Senior Musings July 2011

Posted 07.10.11

Conserve -- One Drop at a Time

BobbiWe can't be blamed for worrying. Prices are rising dramatically, and it's obvious that the sizes of our favorite products, especially food items, are being reduced in order for the increases in cost to be less obvious.

The weather is changing, with more ice storms in the winter, frequent floods, and then serious drought in the summer.

It's easy to just throw your hands in the air and give up. Certainly nothing any of us can do individually is going to make a difference.

But that's not true.

During this hot weather, we can all do our part by conserving water and saving electricity, because even small efforts can pay off.

How is your lawn doing? Is it infested with grubs and brown patches? Why not stop wasting water on turf and get rid of that grass forever. I did this several years ago, and have never regretted it. My front yard is stunning, with a huge bed of Lily of the Valley under my big pine tree.


The rest of the yard is stone, interspersed with planting beds of creeping thyme, ferns under the bay window, several hostas, and color provided by tubs along the driveway and walk filled with annuals.

If you convert a substantial portion of your lawn to growing vegetables, berries, and herbs, you'll also be able to freeze or preserve these and save money on your food bill next winter.

It's not just water for lawns that bothers me. I still see a great many people carrying plastic water bottles in their hands, in their cars, and at meetings. Haven't we all heard about how wasteful this is?

In fact, studies have shown that bottled water is no better than what we get from our taps, and the best way to drink clear, pure water that tastes great is to install an inexpensive filter on your kitchen faucet. I fill my own water bottles to take with me, as well as Terzo's water dish and fountain, and the coffeemaker.

I'm not only saving money, I'm keeping plastic bottles from clogging recycle bins. That plastic is a petroleum product, so in a small way, rejecting bottled water also saves a natural resource.

Can we also conserve electricity? I have central air conditioning, but can often turn it off because I have overhead and tower fans that help cool the house. And I use a programmable thermostat so that the a/c (or heat in the winter months) isn't wasting energy when the house is empty or I'm asleep.
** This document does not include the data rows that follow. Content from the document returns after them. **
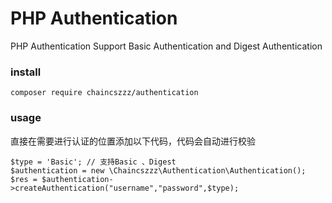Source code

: # PHP Authentication

PHP Authentication Support Basic Authentication and Digest Authentication

### install
```
composer require chaincszzz/authentication
```

### usage
直接在需要进行认证的位置添加以下代码，代码会自动进行校验
```
$type = 'Basic'; // 支持Basic 、Digest
$authentication = new \Chaincszzz\Authentication\Authentication();
$res = $authentication->createAuthentication("username","password",$type);
```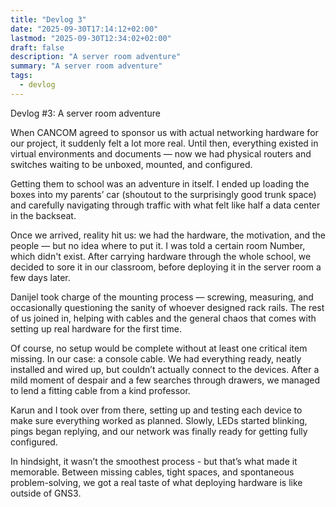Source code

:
 ```yaml
---
title: "Devlog 3"
date: "2025-09-30T17:14:12+02:00"
lastmod: "2025-09-30T12:34:02+02:00"
draft: false
description: "A server room adventure"
summary: "A server room adventure"
tags:
  - devlog
---
```


Devlog #3: A server room adventure

When CANCOM agreed to sponsor us with actual networking hardware for our
project, it suddenly felt a lot more real. Until then, everything existed in
virtual environments and documents — now we had physical routers and switches
waiting to be unboxed, mounted, and configured.

Getting them to school was an adventure in itself. I ended up loading the boxes
into my parents’ car (shoutout to the surprisingly good trunk space) and
carefully navigating through traffic with what felt like half a data center in
the backseat.

Once we arrived, reality hit us: we had the hardware, the motivation, and the
people — but no idea where to put it. I was told a certain room Number, which
didn't exist. After carrying hardware through the whole school, we decided to
sore it in our classroom, before deploying it in the server room a few days
later.

Danijel took charge of the mounting process — screwing, measuring, and
occasionally questioning the sanity of whoever designed rack rails. The rest of
us joined in, helping with cables and the general chaos that comes with setting
up real hardware for the first time.

Of course, no setup would be complete without at least one critical item
missing. In our case: a console cable. We had everything ready, neatly installed
and wired up, but couldn’t actually connect to the devices. After a mild moment
of despair and a few searches through drawers, we managed to lend a fitting
cable from a kind professor.

Karun and I took over from there, setting up and testing each device to make
sure everything worked as planned. Slowly, LEDs started blinking, pings began
replying, and our network was finally ready for getting fully configured.

In hindsight, it wasn’t the smoothest process - but that’s what made it
memorable. Between missing cables, tight spaces, and spontaneous
problem-solving, we got a real taste of what deploying hardware is like outside
of GNS3.
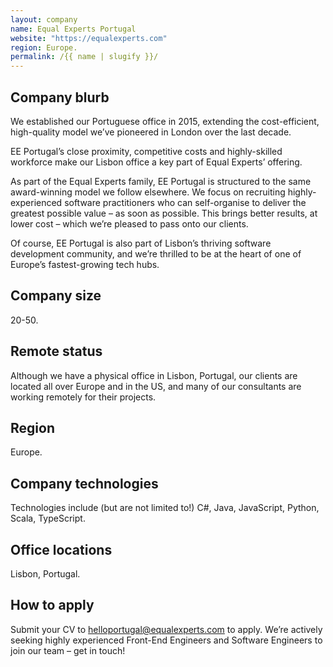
 ```yaml
---
layout: company
name: Equal Experts Portugal
website: "https://equalexperts.com"
region: Europe.
permalink: /{{ name | slugify }}/
---
```


## Company blurb

We established our Portuguese office in 2015, extending the cost-efficient, high-quality model we’ve pioneered in London over the last decade.

EE Portugal’s close proximity, competitive costs and highly-skilled workforce make our Lisbon office a key part of Equal Experts’ offering.

As part of the Equal Experts family, EE Portugal is structured to the same award-winning model we follow elsewhere. We focus on recruiting highly-experienced software practitioners who can self-organise to deliver the greatest possible value – as soon as possible. This brings better results, at lower cost – which we’re pleased to pass onto our clients.

Of course, EE Portugal is also part of Lisbon’s thriving software development community, and we’re thrilled to be at the heart of one of Europe’s fastest-growing tech hubs.

## Company size

20-50.

## Remote status

Although we have a physical office in Lisbon, Portugal, our clients are located all over Europe and in the US, and many of our consultants are working remotely for their projects.

## Region

Europe.

## Company technologies

Technologies include (but are not limited to!) C#, Java, JavaScript, Python, Scala, TypeScript.

## Office locations

Lisbon, Portugal.

## How to apply

Submit your CV to [helloportugal@equalexperts.com](mailto:helloportugal@equalexperts.com) to apply. We’re actively seeking highly experienced Front-End Engineers and Software Engineers to join our team – get in touch!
Seniors can save a great deal by taking advantage of public spaces that are already cool. Spend time at a mall, a library, or a museum.

We can also join forces with family and friends to combine cooking. Instead of heating your oven for a single chicken or batch of muffins, how about arranging a weekly co-op which isn't just a pot luck, but a joint effort to cook an oven-full of main dishes followed by baked goods?

A well-known Canadian writer, Silver Donald Cameron, has a new initiative, a great website where he interviews major players in the environmental movement. Go to www.thegreeninterview.com to take a look. Registration is free, and allows you to temporarily download one copy of the materials on The Green Interview's web site for personal, non-commercial transitory viewing only.

You also get access to The Green Pieces, a pot-pourri of Silver Donald Cameron's environmental writing -- reprints of earlier articles, speeches and essays, and copies of current columns and other writings on environmental topics. Many of these are fairly lengthy pieces that are no longer accessible anywhere else. Registered users (free) may leave comments.

We need to be informed about this pressing issue. And we have to get creative to conserve. We can't afford not to.